What you have to do: Whenever a line of the data below holds the string "todas", copy that line.

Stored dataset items
◇ ◇ ◇ ◇ ◇

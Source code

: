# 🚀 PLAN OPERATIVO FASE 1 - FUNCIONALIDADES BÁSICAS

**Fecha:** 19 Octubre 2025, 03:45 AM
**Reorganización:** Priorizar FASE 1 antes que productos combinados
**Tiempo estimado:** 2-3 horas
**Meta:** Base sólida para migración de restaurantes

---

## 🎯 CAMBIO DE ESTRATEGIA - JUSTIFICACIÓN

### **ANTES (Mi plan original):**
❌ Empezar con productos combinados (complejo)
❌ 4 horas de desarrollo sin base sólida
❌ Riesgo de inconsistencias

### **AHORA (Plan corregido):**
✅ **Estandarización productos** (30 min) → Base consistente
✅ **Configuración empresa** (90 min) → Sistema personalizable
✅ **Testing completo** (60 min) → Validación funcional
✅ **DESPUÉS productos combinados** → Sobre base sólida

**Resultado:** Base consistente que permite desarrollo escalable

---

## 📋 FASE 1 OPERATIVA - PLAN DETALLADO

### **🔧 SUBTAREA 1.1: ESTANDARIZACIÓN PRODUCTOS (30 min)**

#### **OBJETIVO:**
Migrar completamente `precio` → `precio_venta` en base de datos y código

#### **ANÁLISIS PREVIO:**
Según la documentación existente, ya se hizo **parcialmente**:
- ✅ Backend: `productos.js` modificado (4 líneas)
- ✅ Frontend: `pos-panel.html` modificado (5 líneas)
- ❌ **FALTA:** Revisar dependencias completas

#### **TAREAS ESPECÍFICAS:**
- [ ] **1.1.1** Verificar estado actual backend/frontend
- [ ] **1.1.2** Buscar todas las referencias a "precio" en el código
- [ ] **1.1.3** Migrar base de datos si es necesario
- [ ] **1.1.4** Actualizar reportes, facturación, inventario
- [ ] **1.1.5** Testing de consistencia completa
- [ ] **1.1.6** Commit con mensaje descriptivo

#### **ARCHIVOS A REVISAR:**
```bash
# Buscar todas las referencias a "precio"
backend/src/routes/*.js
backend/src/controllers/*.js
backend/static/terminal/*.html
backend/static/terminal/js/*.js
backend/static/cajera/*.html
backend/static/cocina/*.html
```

◇ ◇ ◇ ◇ ◇

Written reply:
- [ ] **1.1.2** Buscar todas las referencias a "precio" en el código
# Buscar todas las referencias a "precio"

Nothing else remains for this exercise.